Growing up in Spain, Jaime Hurtado never envisioned himself going into law. “Toward the end of high school, I was thinking about being a philologist or history professor, but I was really confused,” he says. “Then I saw a member of the Spanish parliament in a mall where he was presenting a book he’d written. The book wasn’t very successful, and the guy was alone, so I sat with him. I explained my predicament, and he said to me, ‘If you don’t know what to do, study law.’ So I did.”
Hurtado went to law school in Spain and studied for a year each in Italy and Greece, never once regretting his decision. “We see lawyers differently in continental Europe,” he says. “They’re generalists. They learn about many different things, and when they’re finished with school, they can do a lot of things beyond practicing law, from going into business to working as a public servant.”

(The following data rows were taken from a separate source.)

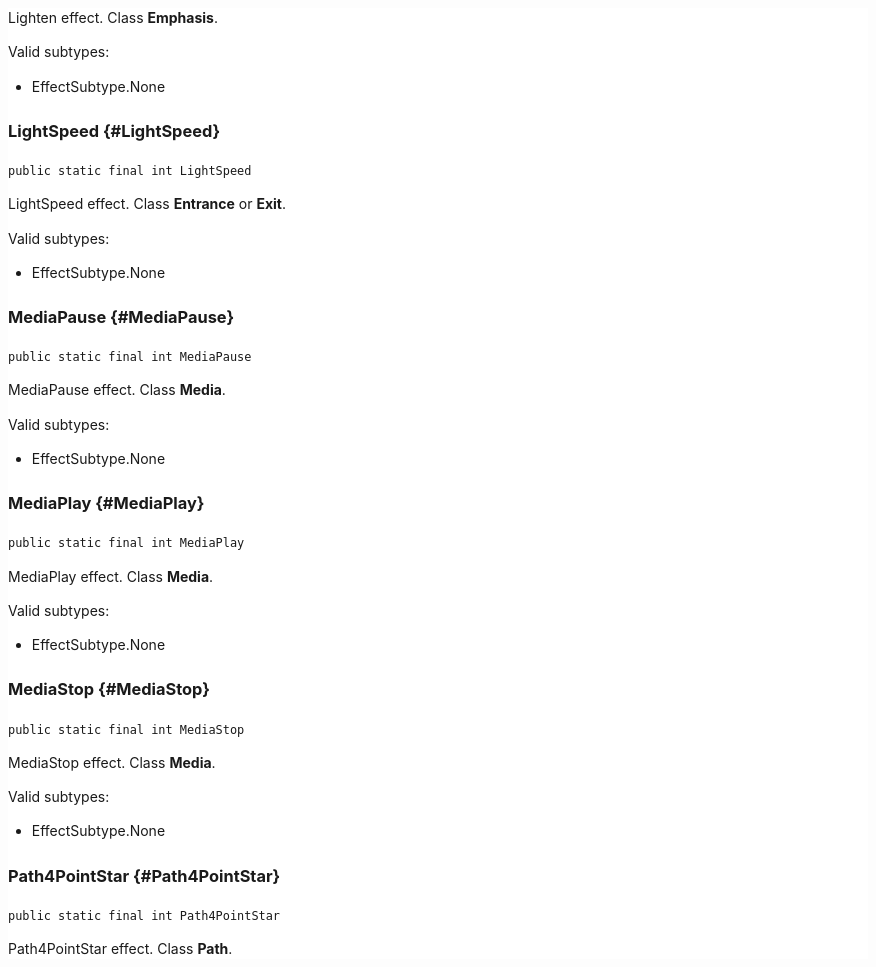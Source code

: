 Lighten effect. Class **Emphasis**.

Valid subtypes:

 *  EffectSubtype.None

### LightSpeed {#LightSpeed}
```
public static final int LightSpeed
```


LightSpeed effect. Class **Entrance** or **Exit**.

Valid subtypes:

 *  EffectSubtype.None

### MediaPause {#MediaPause}
```
public static final int MediaPause
```


MediaPause effect. Class **Media**.

Valid subtypes:

 *  EffectSubtype.None

### MediaPlay {#MediaPlay}
```
public static final int MediaPlay
```


MediaPlay effect. Class **Media**.

Valid subtypes:

 *  EffectSubtype.None

### MediaStop {#MediaStop}
```
public static final int MediaStop
```


MediaStop effect. Class **Media**.

Valid subtypes:

 *  EffectSubtype.None

### Path4PointStar {#Path4PointStar}
```
public static final int Path4PointStar
```


Path4PointStar effect. Class **Path**.
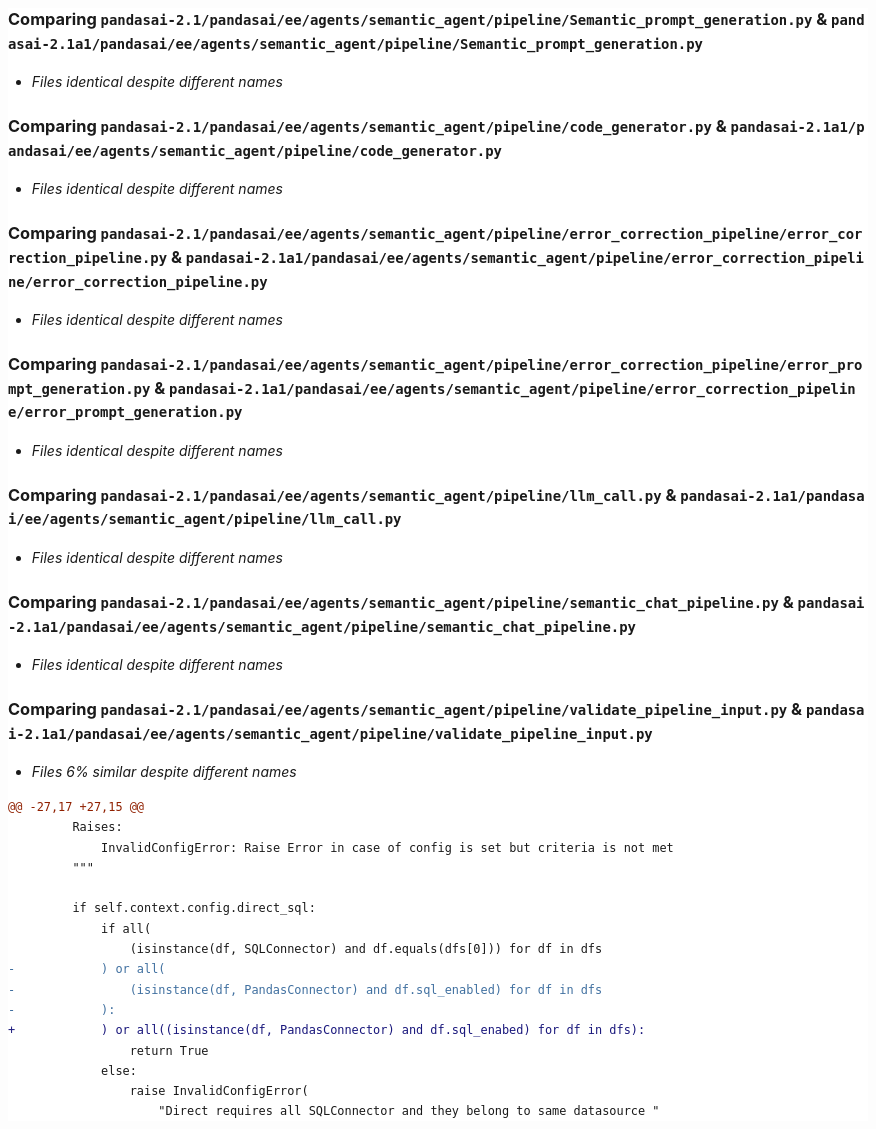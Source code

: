 ### Comparing `pandasai-2.1/pandasai/ee/agents/semantic_agent/pipeline/Semantic_prompt_generation.py` & `pandasai-2.1a1/pandasai/ee/agents/semantic_agent/pipeline/Semantic_prompt_generation.py`

 * *Files identical despite different names*

### Comparing `pandasai-2.1/pandasai/ee/agents/semantic_agent/pipeline/code_generator.py` & `pandasai-2.1a1/pandasai/ee/agents/semantic_agent/pipeline/code_generator.py`

 * *Files identical despite different names*

### Comparing `pandasai-2.1/pandasai/ee/agents/semantic_agent/pipeline/error_correction_pipeline/error_correction_pipeline.py` & `pandasai-2.1a1/pandasai/ee/agents/semantic_agent/pipeline/error_correction_pipeline/error_correction_pipeline.py`

 * *Files identical despite different names*

### Comparing `pandasai-2.1/pandasai/ee/agents/semantic_agent/pipeline/error_correction_pipeline/error_prompt_generation.py` & `pandasai-2.1a1/pandasai/ee/agents/semantic_agent/pipeline/error_correction_pipeline/error_prompt_generation.py`

 * *Files identical despite different names*

### Comparing `pandasai-2.1/pandasai/ee/agents/semantic_agent/pipeline/llm_call.py` & `pandasai-2.1a1/pandasai/ee/agents/semantic_agent/pipeline/llm_call.py`

 * *Files identical despite different names*

### Comparing `pandasai-2.1/pandasai/ee/agents/semantic_agent/pipeline/semantic_chat_pipeline.py` & `pandasai-2.1a1/pandasai/ee/agents/semantic_agent/pipeline/semantic_chat_pipeline.py`

 * *Files identical despite different names*

### Comparing `pandasai-2.1/pandasai/ee/agents/semantic_agent/pipeline/validate_pipeline_input.py` & `pandasai-2.1a1/pandasai/ee/agents/semantic_agent/pipeline/validate_pipeline_input.py`

 * *Files 6% similar despite different names*

```diff
@@ -27,17 +27,15 @@
         Raises:
             InvalidConfigError: Raise Error in case of config is set but criteria is not met
         """
 
         if self.context.config.direct_sql:
             if all(
                 (isinstance(df, SQLConnector) and df.equals(dfs[0])) for df in dfs
-            ) or all(
-                (isinstance(df, PandasConnector) and df.sql_enabled) for df in dfs
-            ):
+            ) or all((isinstance(df, PandasConnector) and df.sql_enabed) for df in dfs):
                 return True
             else:
                 raise InvalidConfigError(
                     "Direct requires all SQLConnector and they belong to same datasource "
```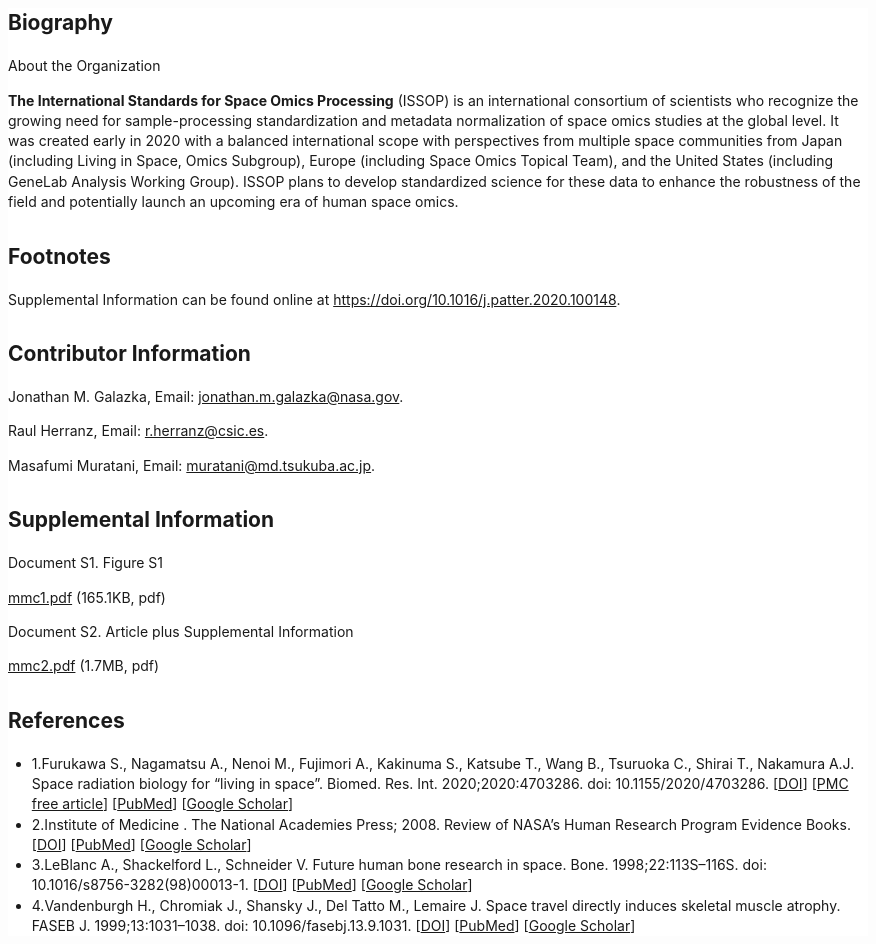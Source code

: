## Biography

About the Organization

**The International Standards for Space Omics Processing** (ISSOP) is an international consortium of scientists who recognize the growing need for sample-processing standardization and metadata normalization of space omics studies at the global level. It was created early in 2020 with a balanced international scope with perspectives from multiple space communities from Japan (including Living in Space, Omics Subgroup), Europe (including Space Omics Topical Team), and the United States (including GeneLab Analysis Working Group). ISSOP plans to develop standardized science for these data to enhance the robustness of the field and potentially launch an upcoming era of human space omics.

## Footnotes

Supplemental Information can be found online at <https://doi.org/10.1016/j.patter.2020.100148>.

## Contributor Information

Jonathan M. Galazka, Email: jonathan.m.galazka@nasa.gov.

Raul Herranz, Email: r.herranz@csic.es.

Masafumi Muratani, Email: muratani@md.tsukuba.ac.jp.

## Supplemental Information

Document S1. Figure S1

[mmc1.pdf](/articles/instance/7733874/bin/mmc1.pdf) (165.1KB, pdf)

Document S2. Article plus Supplemental Information

[mmc2.pdf](/articles/instance/7733874/bin/mmc2.pdf) (1.7MB, pdf)

## References

* 1.Furukawa S., Nagamatsu A., Nenoi M., Fujimori A., Kakinuma S., Katsube T., Wang B., Tsuruoka C., Shirai T., Nakamura A.J. Space radiation biology for “living in space”. Biomed. Res. Int. 2020;2020:4703286. doi: 10.1155/2020/4703286. [[DOI](https://doi.org/10.1155/2020/4703286)] [[PMC free article](/articles/PMC7168699/)] [[PubMed](https://pubmed.ncbi.nlm.nih.gov/32337251/)] [[Google Scholar](https://scholar.google.com/scholar_lookup?journal=Biomed.%20Res.%20Int.&title=Space%20radiation%20biology%20for%20%E2%80%9Cliving%20in%20space%E2%80%9D&author=S.%20Furukawa&author=A.%20Nagamatsu&author=M.%20Nenoi&author=A.%20Fujimori&author=S.%20Kakinuma&volume=2020&publication_year=2020&pages=4703286&pmid=32337251&doi=10.1155/2020/4703286&)]
* 2.Institute of Medicine . The National Academies Press; 2008. Review of NASA’s Human Research Program Evidence Books. [[DOI](https://doi.org/10.17226/12261)] [[PubMed](https://pubmed.ncbi.nlm.nih.gov/24901182/)] [[Google Scholar](https://scholar.google.com/scholar_lookup?Institute%20of%20Medicine%20.%20The%20National%20Academies%20Press;%202008.%20Review%20of%20NASA%E2%80%99s%20Human%20Research%20Program%20Evidence%20Books.)]
* 3.LeBlanc A., Shackelford L., Schneider V. Future human bone research in space. Bone. 1998;22:113S–116S. doi: 10.1016/s8756-3282(98)00013-1. [[DOI](https://doi.org/10.1016/s8756-3282%2898%2900013-1)] [[PubMed](https://pubmed.ncbi.nlm.nih.gov/9600765/)] [[Google Scholar](https://scholar.google.com/scholar_lookup?journal=Bone&title=Future%20human%20bone%20research%20in%20space&author=A.%20LeBlanc&author=L.%20Shackelford&author=V.%20Schneider&volume=22&publication_year=1998&pages=113S-116S&pmid=9600765&doi=10.1016/s8756-3282(98)00013-1&)]
* 4.Vandenburgh H., Chromiak J., Shansky J., Del Tatto M., Lemaire J. Space travel directly induces skeletal muscle atrophy. FASEB J. 1999;13:1031–1038. doi: 10.1096/fasebj.13.9.1031. [[DOI](https://doi.org/10.1096/fasebj.13.9.1031)] [[PubMed](https://pubmed.ncbi.nlm.nih.gov/10336885/)] [[Google Scholar](https://scholar.google.com/scholar_lookup?journal=FASEB%20J.&title=Space%20travel%20directly%20induces%20skeletal%20muscle%20atrophy&author=H.%20Vandenburgh&author=J.%20Chromiak&author=J.%20Shansky&author=M.%20Del%20Tatto&author=J.%20Lemaire&volume=13&publication_year=1999&pages=1031-1038&pmid=10336885&doi=10.1096/fasebj.13.9.1031&)]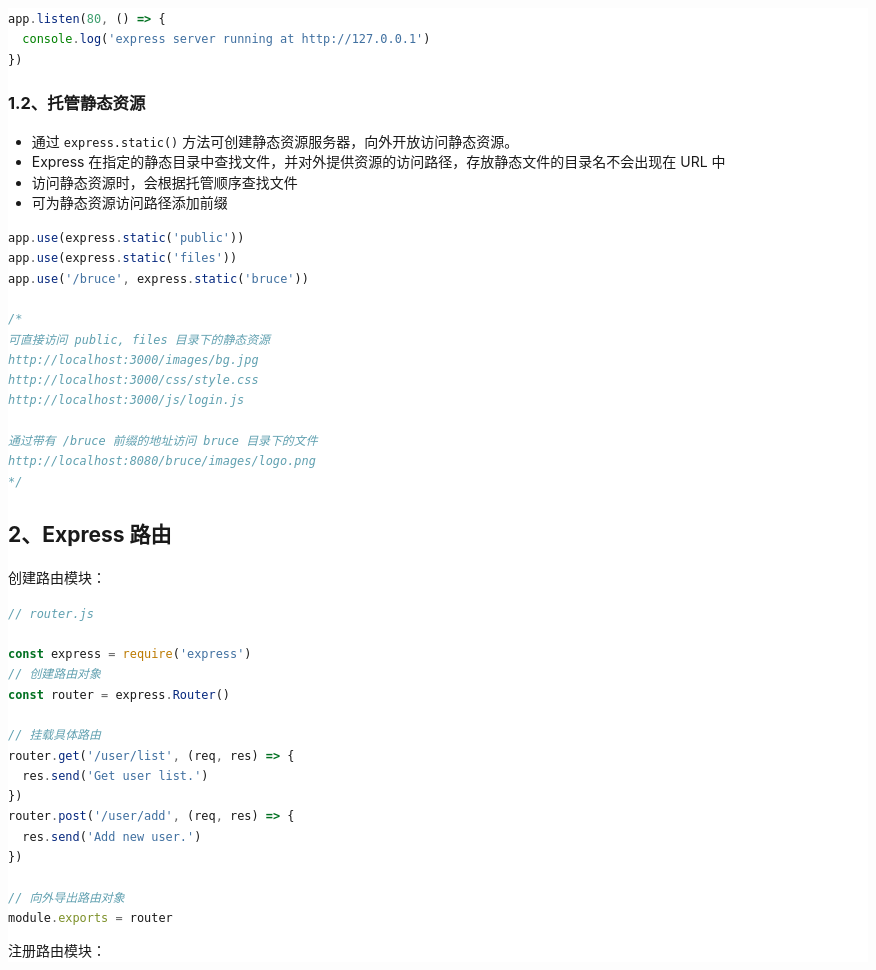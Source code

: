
 ```js
app.listen(80, () => {
  console.log('express server running at http://127.0.0.1')
})
```

### 1.2、托管静态资源

- 通过 `express.static()` 方法可创建静态资源服务器，向外开放访问静态资源。
- Express 在指定的静态目录中查找文件，并对外提供资源的访问路径，存放静态文件的目录名不会出现在 URL 中
- 访问静态资源时，会根据托管顺序查找文件
- 可为静态资源访问路径添加前缀

```js
app.use(express.static('public'))
app.use(express.static('files'))
app.use('/bruce', express.static('bruce'))

/*
可直接访问 public, files 目录下的静态资源
http://localhost:3000/images/bg.jpg
http://localhost:3000/css/style.css
http://localhost:3000/js/login.js

通过带有 /bruce 前缀的地址访问 bruce 目录下的文件
http://localhost:8080/bruce/images/logo.png
*/
```

## 2、Express 路由

创建路由模块：

```js
// router.js

const express = require('express')
// 创建路由对象
const router = express.Router()

// 挂载具体路由
router.get('/user/list', (req, res) => {
  res.send('Get user list.')
})
router.post('/user/add', (req, res) => {
  res.send('Add new user.')
})

// 向外导出路由对象
module.exports = router
```

注册路由模块：
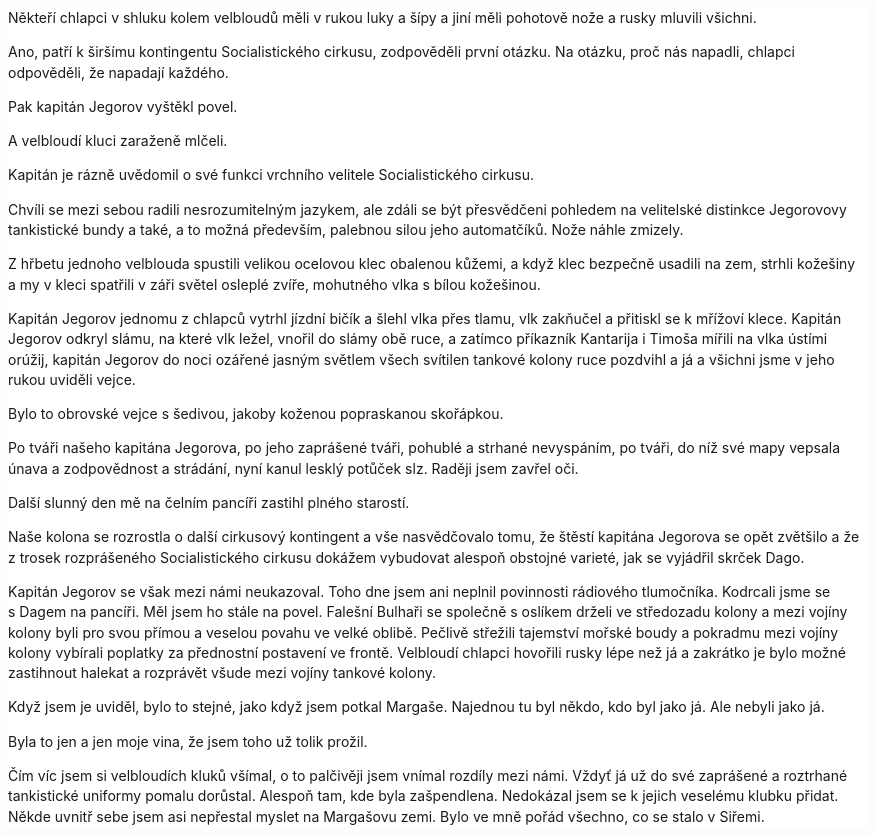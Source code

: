 Někteří chlapci v shluku kolem velbloudů měli v rukou luky a šípy a jiní měli pohotově nože a rusky mluvili všichni.

Ano, patří k širšímu kontingentu Socialistického cirkusu, zodpověděli první otázku. Na otázku, proč nás napadli, chlapci odpověděli, že napadají každého.

Pak kapitán Jegorov vyštěkl povel.

A velbloudí kluci zaraženě mlčeli.

Kapitán je rázně uvědomil o své funkci vrchního velitele Socia­listického cirkusu.

Chvíli se mezi sebou radili nesrozumitelným jazykem, ale zdáli se být přesvědčeni pohledem na velitelské distinkce Jegorovovy tankistické bundy a také, a to možná především, palebnou silou jeho automatčíků. Nože náhle zmizely.

Z hřbetu jednoho velblouda spustili velikou ocelovou klec obalenou kůžemi, a když klec bezpečně usadili na zem, strhli kožešiny a my v kleci spatřili v záři světel osleplé zvíře, mohutného vlka s bílou kožešinou.

Kapitán Jegorov jednomu z chlapců vytrhl jízdní bičík a šlehl vlka přes tlamu, vlk zakňučel a přitiskl se k mřížoví klece. Kapitán Jegorov odkryl slámu, na které vlk ležel, vnořil do slámy obě ruce, a zatímco příkazník Kantarija i Timoša mířili na vlka ústími orúžij, kapitán Jegorov do noci ozářené jasným světlem všech svítilen tankové kolony ruce pozdvihl a já a všichni jsme v jeho rukou uviděli vejce.

Bylo to obrovské vejce s šedivou, jakoby koženou popraskanou skořápkou.

Po tváři našeho kapitána Jegorova, po jeho zaprášené tváři, pohublé a strhané nevyspáním, po tváři, do níž své mapy vepsala únava a zodpovědnost a strádání, nyní kanul lesklý potůček slz. Raději jsem zavřel oči.

</section>

<section>

Další slunný den mě na čelním pancíři zastihl plného starostí.

Naše kolona se rozrostla o další cirkusový kontingent a vše nasvědčovalo tomu, že štěstí kapitána Jegorova se opět zvětšilo a že z trosek rozprášeného Socialistického cirkusu dokážem vybudovat alespoň obstojné varieté, jak se vyjádřil skrček Dago.

Kapitán Jegorov se však mezi námi neukazoval. Toho dne jsem ani neplnil povinnosti rádiového tlumočníka. Kodrcali jsme se s Dagem na pancíři. Měl jsem ho stále na povel. Falešní Bulhaři se společně s oslíkem drželi ve středozadu kolony a mezi vojíny kolony byli pro svou přímou a veselou povahu ve velké oblibě. Pečlivě střežili tajemství mořské boudy a pokradmu mezi vojíny kolony vybírali poplatky za přednostní postavení ve frontě. Velbloudí chlapci hovořili rusky lépe než já a zakrátko je bylo možné zastihnout halekat a rozprávět všude mezi vojíny tankové kolony.

Když jsem je uviděl, bylo to stejné, jako když jsem potkal Margaše. Najednou tu byl někdo, kdo byl jako já. Ale nebyli jako já.

Byla to jen a jen moje vina, že jsem toho už tolik prožil.

Čím víc jsem si velbloudích kluků všímal, o to palčivěji jsem vnímal rozdíly mezi námi. Vždyť já už do své zaprášené a roztrhané tankistické uniformy pomalu dorůstal. Alespoň tam, kde byla zašpendlena. Nedokázal jsem se k jejich veselému klubku přidat. Někde uvnitř sebe jsem asi nepřestal myslet na Margašovu zemi. Bylo ve mně pořád všechno, co se stalo v Siřemi.
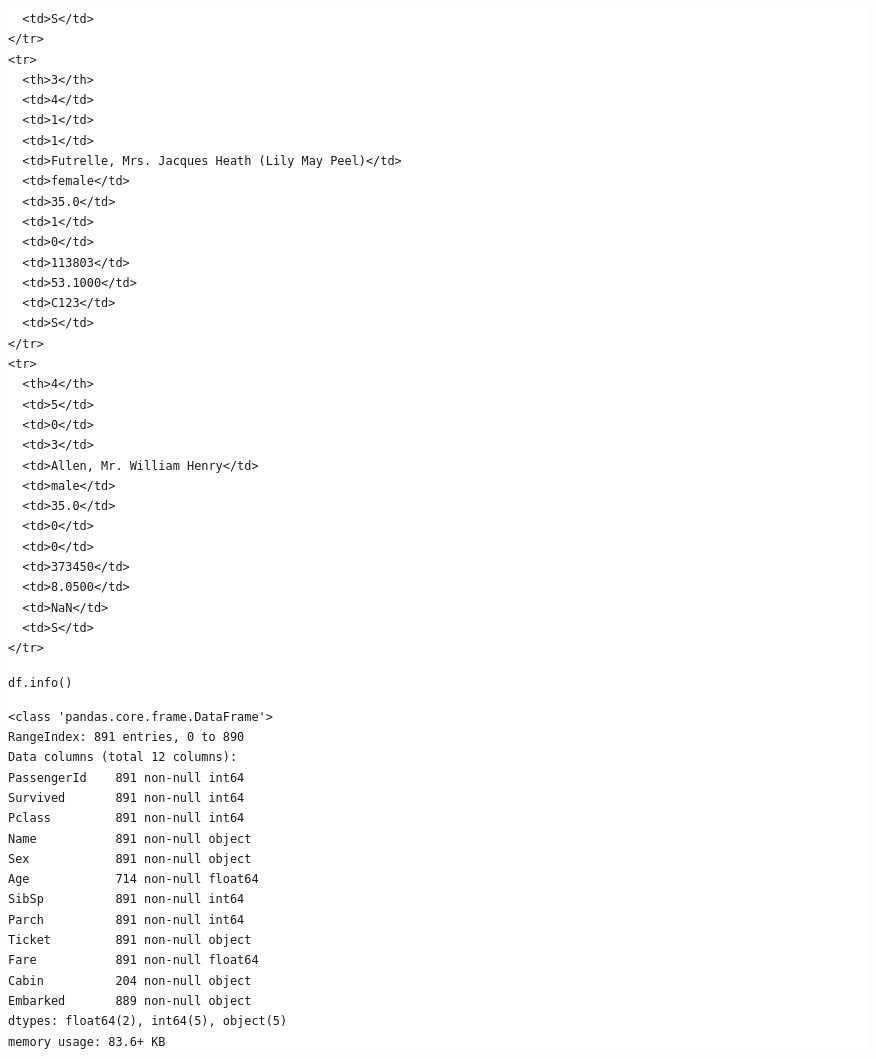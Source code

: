       <td>S</td>
    </tr>
    <tr>
      <th>3</th>
      <td>4</td>
      <td>1</td>
      <td>1</td>
      <td>Futrelle, Mrs. Jacques Heath (Lily May Peel)</td>
      <td>female</td>
      <td>35.0</td>
      <td>1</td>
      <td>0</td>
      <td>113803</td>
      <td>53.1000</td>
      <td>C123</td>
      <td>S</td>
    </tr>
    <tr>
      <th>4</th>
      <td>5</td>
      <td>0</td>
      <td>3</td>
      <td>Allen, Mr. William Henry</td>
      <td>male</td>
      <td>35.0</td>
      <td>0</td>
      <td>0</td>
      <td>373450</td>
      <td>8.0500</td>
      <td>NaN</td>
      <td>S</td>
    </tr>
  </tbody>
</table>
</div>




```python
df.info()
```

    <class 'pandas.core.frame.DataFrame'>
    RangeIndex: 891 entries, 0 to 890
    Data columns (total 12 columns):
    PassengerId    891 non-null int64
    Survived       891 non-null int64
    Pclass         891 non-null int64
    Name           891 non-null object
    Sex            891 non-null object
    Age            714 non-null float64
    SibSp          891 non-null int64
    Parch          891 non-null int64
    Ticket         891 non-null object
    Fare           891 non-null float64
    Cabin          204 non-null object
    Embarked       889 non-null object
    dtypes: float64(2), int64(5), object(5)
    memory usage: 83.6+ KB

Hurtado himself worked in the banking sector for six months before interning for the Spanish embassy in Athens, Greece, in the commercial section. There, he worked with many Spanish companies doing business in Greece and many Greek companies doing business in Spain, and he parlayed those relationships into a job as legal counsel at Gamesa Energy, a Spanish company that develops wind farms. “That was my first contact with renewable energies and my first assignment as pure legal counsel, and it opened my eyes to what I wanted to do,” says Hurtado, who held the position for two years. “I wanted to continue being a lawyer but work on projects because you get to do many different things that support a company.”
The Word on Green
Jaime Hurtado, who provides legal counsel for Dragados Canada’s infrastructure projects and owns a small solar facility in Greece, says renewable energy is his life, so we asked him about his views on sustainability in general. Here’s what he had to say.
“It’s a tough bet. I don’t see an immediate future for alternative fuels, not because they aren’t feasible, but because of the oil market.”
“It’s the other half of my professional life. It changes people’s lives. A highway, a subway—these things make a difference to people.
“They’re something we should invest in more than everything else. They’re our future. By the time you impose fines, it’s too late. To me, education and creating in our children values and ideas about sustainability is everything.”
Dragados, an indirect subsidiary of ACS Actividades de Construcción y Servicios, SA, one of the largest contractors in the world, which designs and builds primarily infrastructure projects such as roads and energy facilities, was a natural fit for Hurtado’s international expertise. He was hired in Spain by Dragodos’s parent company, and he then moved to Greece for six years before moving to Canada in 2011. Today, he serves as general counsel for Dragados Canada, Inc., leading negotiations for the firm as it focuses on renewable-energy projects—and also finding time for sustainable efforts of his own, as Dragados fulfilled Hurtado’s desire to do project work.
“The company involves lawyers from the beginning of a project,” he says. “When an authority or province or ministry starts the procurement process, we analyze the procurement documents and flag any contractual risks. We draft and negotiate contracts with local partners, who are the other contractors the company works with. Once the contract is awarded, we make sure everything is done according to the agreements. And we provide ongoing risk analysis as well as claims and litigation management.”
Since joining the company, Hurtado has worked on a number of notable projects, including the $2.1 billion Confederation Line—Ottawa’s light-rail transit system, one of the largest single infrastructural efforts in the city’s history—and the Windsor Essex Parkway, a highway that will someday run from Windsor to Detroit.
Dragados, which focuses on efficiency, also fulfilled Hurtado’s interest in working in renewable energy. “The company operates in many countries, and regardless of local regulations, it has its own standards in terms of social responsibility, environment, and health and safety,” Hurtado says. “And those standards go beyond what is required.”
Given his passion for sustainability, however, Hurtado wanted to take his efforts a step further. So, during his free time, he built a small solar facility in Greece with some friends who are engineers. The facility was challenging to build from another country, but Hurtado and the team succeeded, and he’s proud of its success providing energy to the grid. “Renewable energy has been my life,” he says, “and I wanted to do something more.”